** Source data follows **
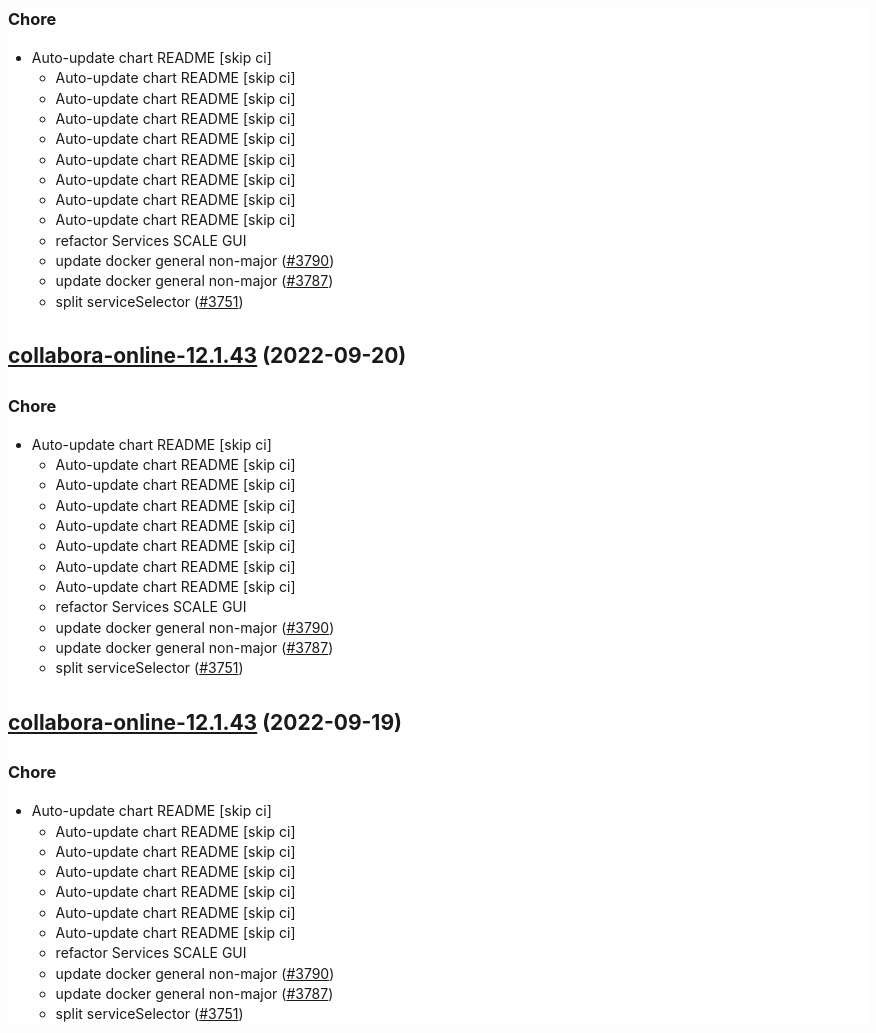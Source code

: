 ### Chore

- Auto-update chart README [skip ci]
  - Auto-update chart README [skip ci]
  - Auto-update chart README [skip ci]
  - Auto-update chart README [skip ci]
  - Auto-update chart README [skip ci]
  - Auto-update chart README [skip ci]
  - Auto-update chart README [skip ci]
  - Auto-update chart README [skip ci]
  - Auto-update chart README [skip ci]
  - refactor Services SCALE GUI
  - update docker general non-major ([#3790](https://github.com/truecharts/charts/issues/3790))
  - update docker general non-major ([#3787](https://github.com/truecharts/charts/issues/3787))
  - split serviceSelector ([#3751](https://github.com/truecharts/charts/issues/3751))




## [collabora-online-12.1.43](https://github.com/truecharts/charts/compare/collabora-online-12.1.41...collabora-online-12.1.43) (2022-09-20)

### Chore

- Auto-update chart README [skip ci]
  - Auto-update chart README [skip ci]
  - Auto-update chart README [skip ci]
  - Auto-update chart README [skip ci]
  - Auto-update chart README [skip ci]
  - Auto-update chart README [skip ci]
  - Auto-update chart README [skip ci]
  - Auto-update chart README [skip ci]
  - refactor Services SCALE GUI
  - update docker general non-major ([#3790](https://github.com/truecharts/charts/issues/3790))
  - update docker general non-major ([#3787](https://github.com/truecharts/charts/issues/3787))
  - split serviceSelector ([#3751](https://github.com/truecharts/charts/issues/3751))




## [collabora-online-12.1.43](https://github.com/truecharts/charts/compare/collabora-online-12.1.41...collabora-online-12.1.43) (2022-09-19)

### Chore

- Auto-update chart README [skip ci]
  - Auto-update chart README [skip ci]
  - Auto-update chart README [skip ci]
  - Auto-update chart README [skip ci]
  - Auto-update chart README [skip ci]
  - Auto-update chart README [skip ci]
  - Auto-update chart README [skip ci]
  - refactor Services SCALE GUI
  - update docker general non-major ([#3790](https://github.com/truecharts/charts/issues/3790))
  - update docker general non-major ([#3787](https://github.com/truecharts/charts/issues/3787))
  - split serviceSelector ([#3751](https://github.com/truecharts/charts/issues/3751))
** End of Source data **
> _Work task_: Output every entry above verbatim, but leave out the pictures.

> _Result of this exercise_:
Source code

: ### Chore

- Auto-update chart README [skip ci]
  - Auto-update chart README [skip ci]
  - Auto-update chart README [skip ci]
  - Auto-update chart README [skip ci]
  - Auto-update chart README [skip ci]
  - Auto-update chart README [skip ci]
  - Auto-update chart README [skip ci]
  - Auto-update chart README [skip ci]
  - Auto-update chart README [skip ci]
  - refactor Services SCALE GUI
  - update docker general non-major ([#3790](https://github.com/truecharts/charts/issues/3790))
  - update docker general non-major ([#3787](https://github.com/truecharts/charts/issues/3787))
  - split serviceSelector ([#3751](https://github.com/truecharts/charts/issues/3751))




## [collabora-online-12.1.43](https://github.com/truecharts/charts/compare/collabora-online-12.1.41...collabora-online-12.1.43) (2022-09-20)

### Chore

- Auto-update chart README [skip ci]
  - Auto-update chart README [skip ci]
  - Auto-update chart README [skip ci]
  - Auto-update chart README [skip ci]
  - Auto-update chart README [skip ci]
  - Auto-update chart README [skip ci]
  - Auto-update chart README [skip ci]
  - Auto-update chart README [skip ci]
  - refactor Services SCALE GUI
  - update docker general non-major ([#3790](https://github.com/truecharts/charts/issues/3790))
  - update docker general non-major ([#3787](https://github.com/truecharts/charts/issues/3787))
  - split serviceSelector ([#3751](https://github.com/truecharts/charts/issues/3751))




## [collabora-online-12.1.43](https://github.com/truecharts/charts/compare/collabora-online-12.1.41...collabora-online-12.1.43) (2022-09-19)

### Chore

- Auto-update chart README [skip ci]
  - Auto-update chart README [skip ci]
  - Auto-update chart README [skip ci]
  - Auto-update chart README [skip ci]
  - Auto-update chart README [skip ci]
  - Auto-update chart README [skip ci]
  - Auto-update chart README [skip ci]
  - refactor Services SCALE GUI
  - update docker general non-major ([#3790](https://github.com/truecharts/charts/issues/3790))
  - update docker general non-major ([#3787](https://github.com/truecharts/charts/issues/3787))
  - split serviceSelector ([#3751](https://github.com/truecharts/charts/issues/3751))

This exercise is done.